§ **WORK REQUEST**: The records below are to be repeated in full, exactly as they are.

§ **Source texts of formatted documents**:
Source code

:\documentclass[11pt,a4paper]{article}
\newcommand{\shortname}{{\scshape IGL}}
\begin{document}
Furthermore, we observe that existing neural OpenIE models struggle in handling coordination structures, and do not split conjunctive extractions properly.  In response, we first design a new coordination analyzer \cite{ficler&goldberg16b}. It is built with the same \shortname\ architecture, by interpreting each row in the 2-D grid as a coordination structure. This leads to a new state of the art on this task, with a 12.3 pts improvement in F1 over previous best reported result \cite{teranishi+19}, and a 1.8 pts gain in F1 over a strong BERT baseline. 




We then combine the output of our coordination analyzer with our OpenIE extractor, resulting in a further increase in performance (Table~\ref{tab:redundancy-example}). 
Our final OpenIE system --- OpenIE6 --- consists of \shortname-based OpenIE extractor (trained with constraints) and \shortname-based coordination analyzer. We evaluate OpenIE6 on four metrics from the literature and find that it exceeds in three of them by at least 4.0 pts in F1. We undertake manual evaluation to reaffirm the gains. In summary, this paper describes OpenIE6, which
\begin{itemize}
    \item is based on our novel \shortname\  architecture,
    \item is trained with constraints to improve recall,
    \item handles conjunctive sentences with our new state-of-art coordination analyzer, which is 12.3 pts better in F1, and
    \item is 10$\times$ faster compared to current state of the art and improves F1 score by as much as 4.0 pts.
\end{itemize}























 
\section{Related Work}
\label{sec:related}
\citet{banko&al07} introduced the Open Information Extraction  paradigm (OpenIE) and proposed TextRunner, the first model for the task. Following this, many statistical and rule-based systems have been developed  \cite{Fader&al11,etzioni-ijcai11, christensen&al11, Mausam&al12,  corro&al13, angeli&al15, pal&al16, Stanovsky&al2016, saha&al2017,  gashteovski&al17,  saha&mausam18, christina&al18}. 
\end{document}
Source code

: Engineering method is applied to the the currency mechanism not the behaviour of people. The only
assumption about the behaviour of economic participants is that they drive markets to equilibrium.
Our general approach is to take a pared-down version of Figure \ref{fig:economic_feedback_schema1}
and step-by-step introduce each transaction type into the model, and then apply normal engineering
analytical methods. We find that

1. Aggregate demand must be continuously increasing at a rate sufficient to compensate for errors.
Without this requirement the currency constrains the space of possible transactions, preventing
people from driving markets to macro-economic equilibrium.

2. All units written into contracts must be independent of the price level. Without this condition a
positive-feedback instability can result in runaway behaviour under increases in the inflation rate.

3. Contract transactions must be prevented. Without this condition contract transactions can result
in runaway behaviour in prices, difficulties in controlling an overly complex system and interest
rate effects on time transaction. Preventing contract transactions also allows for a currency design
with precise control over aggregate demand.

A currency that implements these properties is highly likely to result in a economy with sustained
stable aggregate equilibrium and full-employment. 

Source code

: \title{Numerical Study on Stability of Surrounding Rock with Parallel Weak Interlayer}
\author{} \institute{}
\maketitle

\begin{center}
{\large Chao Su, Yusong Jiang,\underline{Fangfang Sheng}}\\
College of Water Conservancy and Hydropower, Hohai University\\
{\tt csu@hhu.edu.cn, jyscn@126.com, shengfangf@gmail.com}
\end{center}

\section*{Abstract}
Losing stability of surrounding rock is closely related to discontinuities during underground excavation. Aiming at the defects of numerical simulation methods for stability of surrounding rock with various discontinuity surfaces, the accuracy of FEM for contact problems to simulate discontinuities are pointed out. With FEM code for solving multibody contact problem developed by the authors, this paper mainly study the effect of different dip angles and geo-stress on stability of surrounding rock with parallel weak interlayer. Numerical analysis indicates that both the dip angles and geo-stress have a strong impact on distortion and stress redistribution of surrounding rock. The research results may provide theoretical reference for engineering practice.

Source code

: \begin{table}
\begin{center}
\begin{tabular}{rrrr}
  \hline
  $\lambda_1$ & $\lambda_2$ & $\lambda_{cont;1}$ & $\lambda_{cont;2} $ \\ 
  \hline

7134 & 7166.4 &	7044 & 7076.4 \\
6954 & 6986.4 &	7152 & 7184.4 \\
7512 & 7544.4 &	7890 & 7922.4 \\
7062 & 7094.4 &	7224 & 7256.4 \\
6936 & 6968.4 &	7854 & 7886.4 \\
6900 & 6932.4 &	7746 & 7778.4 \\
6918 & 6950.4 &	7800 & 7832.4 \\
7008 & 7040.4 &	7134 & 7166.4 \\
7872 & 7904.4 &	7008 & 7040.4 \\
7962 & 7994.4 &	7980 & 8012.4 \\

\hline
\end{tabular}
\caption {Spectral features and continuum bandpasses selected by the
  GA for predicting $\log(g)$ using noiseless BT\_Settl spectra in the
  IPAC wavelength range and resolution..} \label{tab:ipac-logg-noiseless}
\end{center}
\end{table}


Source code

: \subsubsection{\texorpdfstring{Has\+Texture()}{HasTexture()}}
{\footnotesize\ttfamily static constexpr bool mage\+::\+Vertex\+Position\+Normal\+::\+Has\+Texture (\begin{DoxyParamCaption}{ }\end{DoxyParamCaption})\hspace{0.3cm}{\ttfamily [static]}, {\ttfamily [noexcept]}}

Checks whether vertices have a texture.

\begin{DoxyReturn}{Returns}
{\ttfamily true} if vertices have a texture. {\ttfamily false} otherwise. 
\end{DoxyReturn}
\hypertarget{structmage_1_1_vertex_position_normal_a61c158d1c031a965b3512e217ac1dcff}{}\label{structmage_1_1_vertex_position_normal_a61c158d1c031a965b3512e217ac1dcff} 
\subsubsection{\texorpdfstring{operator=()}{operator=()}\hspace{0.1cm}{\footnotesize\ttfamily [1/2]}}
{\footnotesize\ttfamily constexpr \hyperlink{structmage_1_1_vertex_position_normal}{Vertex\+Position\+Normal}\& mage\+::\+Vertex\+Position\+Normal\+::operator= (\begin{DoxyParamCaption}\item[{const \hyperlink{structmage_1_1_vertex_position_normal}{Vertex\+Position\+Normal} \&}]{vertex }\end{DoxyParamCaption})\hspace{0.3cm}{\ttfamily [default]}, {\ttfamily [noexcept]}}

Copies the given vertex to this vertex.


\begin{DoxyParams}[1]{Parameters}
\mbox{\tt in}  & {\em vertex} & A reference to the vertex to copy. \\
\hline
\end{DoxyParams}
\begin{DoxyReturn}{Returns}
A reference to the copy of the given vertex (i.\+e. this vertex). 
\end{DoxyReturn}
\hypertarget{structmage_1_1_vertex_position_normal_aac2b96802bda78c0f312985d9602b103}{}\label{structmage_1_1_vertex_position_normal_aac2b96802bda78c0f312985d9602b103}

§ **FINISHED TASK**:
Source code

:\documentclass[11pt,a4paper]{article}
\newcommand{\shortname}{{\scshape IGL}}
\begin{document}
Furthermore, we observe that existing neural OpenIE models struggle in handling coordination structures, and do not split conjunctive extractions properly.  In response, we first design a new coordination analyzer \cite{ficler&goldberg16b}. It is built with the same \shortname\ architecture, by interpreting each row in the 2-D grid as a coordination structure. This leads to a new state of the art on this task, with a 12.3 pts improvement in F1 over previous best reported result \cite{teranishi+19}, and a 1.8 pts gain in F1 over a strong BERT baseline. 




We then combine the output of our coordination analyzer with our OpenIE extractor, resulting in a further increase in performance (Table~\ref{tab:redundancy-example}). 
Our final OpenIE system --- OpenIE6 --- consists of \shortname-based OpenIE extractor (trained with constraints) and \shortname-based coordination analyzer. We evaluate OpenIE6 on four metrics from the literature and find that it exceeds in three of them by at least 4.0 pts in F1. We undertake manual evaluation to reaffirm the gains. In summary, this paper describes OpenIE6, which
\begin{itemize}
    \item is based on our novel \shortname\  architecture,
    \item is trained with constraints to improve recall,
    \item handles conjunctive sentences with our new state-of-art coordination analyzer, which is 12.3 pts better in F1, and
    \item is 10$\times$ faster compared to current state of the art and improves F1 score by as much as 4.0 pts.
\end{itemize}























 
\section{Related Work}
\label{sec:related}
\citet{banko&al07} introduced the Open Information Extraction  paradigm (OpenIE) and proposed TextRunner, the first model for the task. Following this, many statistical and rule-based systems have been developed  \cite{Fader&al11,etzioni-ijcai11, christensen&al11, Mausam&al12,  corro&al13, angeli&al15, pal&al16, Stanovsky&al2016, saha&al2017,  gashteovski&al17,  saha&mausam18, christina&al18}. 
\end{document}
Source code

: Engineering method is applied to the the currency mechanism not the behaviour of people. The only
assumption about the behaviour of economic participants is that they drive markets to equilibrium.
Our general approach is to take a pared-down version of Figure \ref{fig:economic_feedback_schema1}
and step-by-step introduce each transaction type into the model, and then apply normal engineering
analytical methods. We find that

1. Aggregate demand must be continuously increasing at a rate sufficient to compensate for errors.
Without this requirement the currency constrains the space of possible transactions, preventing
people from driving markets to macro-economic equilibrium.

2. All units written into contracts must be independent of the price level. Without this condition a
positive-feedback instability can result in runaway behaviour under increases in the inflation rate.

3. Contract transactions must be prevented. Without this condition contract transactions can result
in runaway behaviour in prices, difficulties in controlling an overly complex system and interest
rate effects on time transaction. Preventing contract transactions also allows for a currency design
with precise control over aggregate demand.

A currency that implements these properties is highly likely to result in a economy with sustained
stable aggregate equilibrium and full-employment. 

Source code

: \title{Numerical Study on Stability of Surrounding Rock with Parallel Weak Interlayer}
\author{} \institute{}
\maketitle

\begin{center}
{\large Chao Su, Yusong Jiang,\underline{Fangfang Sheng}}\\
College of Water Conservancy and Hydropower, Hohai University\\
{\tt csu@hhu.edu.cn, jyscn@126.com, shengfangf@gmail.com}
\end{center}

\section*{Abstract}
Losing stability of surrounding rock is closely related to discontinuities during underground excavation. Aiming at the defects of numerical simulation methods for stability of surrounding rock with various discontinuity surfaces, the accuracy of FEM for contact problems to simulate discontinuities are pointed out. With FEM code for solving multibody contact problem developed by the authors, this paper mainly study the effect of different dip angles and geo-stress on stability of surrounding rock with parallel weak interlayer. Numerical analysis indicates that both the dip angles and geo-stress have a strong impact on distortion and stress redistribution of surrounding rock. The research results may provide theoretical reference for engineering practice.

Source code

: \begin{table}
\begin{center}
\begin{tabular}{rrrr}
  \hline
  $\lambda_1$ & $\lambda_2$ & $\lambda_{cont;1}$ & $\lambda_{cont;2} $ \\ 
  \hline

7134 & 7166.4 &	7044 & 7076.4 \\
6954 & 6986.4 &	7152 & 7184.4 \\
7512 & 7544.4 &	7890 & 7922.4 \\
7062 & 7094.4 &	7224 & 7256.4 \\
6936 & 6968.4 &	7854 & 7886.4 \\
6900 & 6932.4 &	7746 & 7778.4 \\
6918 & 6950.4 &	7800 & 7832.4 \\
7008 & 7040.4 &	7134 & 7166.4 \\
7872 & 7904.4 &	7008 & 7040.4 \\
7962 & 7994.4 &	7980 & 8012.4 \\

\hline
\end{tabular}
\caption {Spectral features and continuum bandpasses selected by the
  GA for predicting $\log(g)$ using noiseless BT\_Settl spectra in the
  IPAC wavelength range and resolution..} \label{tab:ipac-logg-noiseless}
\end{center}
\end{table}


Source code

: \subsubsection{\texorpdfstring{Has\+Texture()}{HasTexture()}}
{\footnotesize\ttfamily static constexpr bool mage\+::\+Vertex\+Position\+Normal\+::\+Has\+Texture (\begin{DoxyParamCaption}{ }\end{DoxyParamCaption})\hspace{0.3cm}{\ttfamily [static]}, {\ttfamily [noexcept]}}

Checks whether vertices have a texture.

\begin{DoxyReturn}{Returns}
{\ttfamily true} if vertices have a texture. {\ttfamily false} otherwise. 
\end{DoxyReturn}
\hypertarget{structmage_1_1_vertex_position_normal_a61c158d1c031a965b3512e217ac1dcff}{}\label{structmage_1_1_vertex_position_normal_a61c158d1c031a965b3512e217ac1dcff} 
\subsubsection{\texorpdfstring{operator=()}{operator=()}\hspace{0.1cm}{\footnotesize\ttfamily [1/2]}}
{\footnotesize\ttfamily constexpr \hyperlink{structmage_1_1_vertex_position_normal}{Vertex\+Position\+Normal}\& mage\+::\+Vertex\+Position\+Normal\+::operator= (\begin{DoxyParamCaption}\item[{const \hyperlink{structmage_1_1_vertex_position_normal}{Vertex\+Position\+Normal} \&}]{vertex }\end{DoxyParamCaption})\hspace{0.3cm}{\ttfamily [default]}, {\ttfamily [noexcept]}}

Copies the given vertex to this vertex.


\begin{DoxyParams}[1]{Parameters}
\mbox{\tt in}  & {\em vertex} & A reference to the vertex to copy. \\
\hline
\end{DoxyParams}
\begin{DoxyReturn}{Returns}
A reference to the copy of the given vertex (i.\+e. this vertex). 
\end{DoxyReturn}
\hypertarget{structmage_1_1_vertex_position_normal_aac2b96802bda78c0f312985d9602b103}{}\label{structmage_1_1_vertex_position_normal_aac2b96802bda78c0f312985d9602b103}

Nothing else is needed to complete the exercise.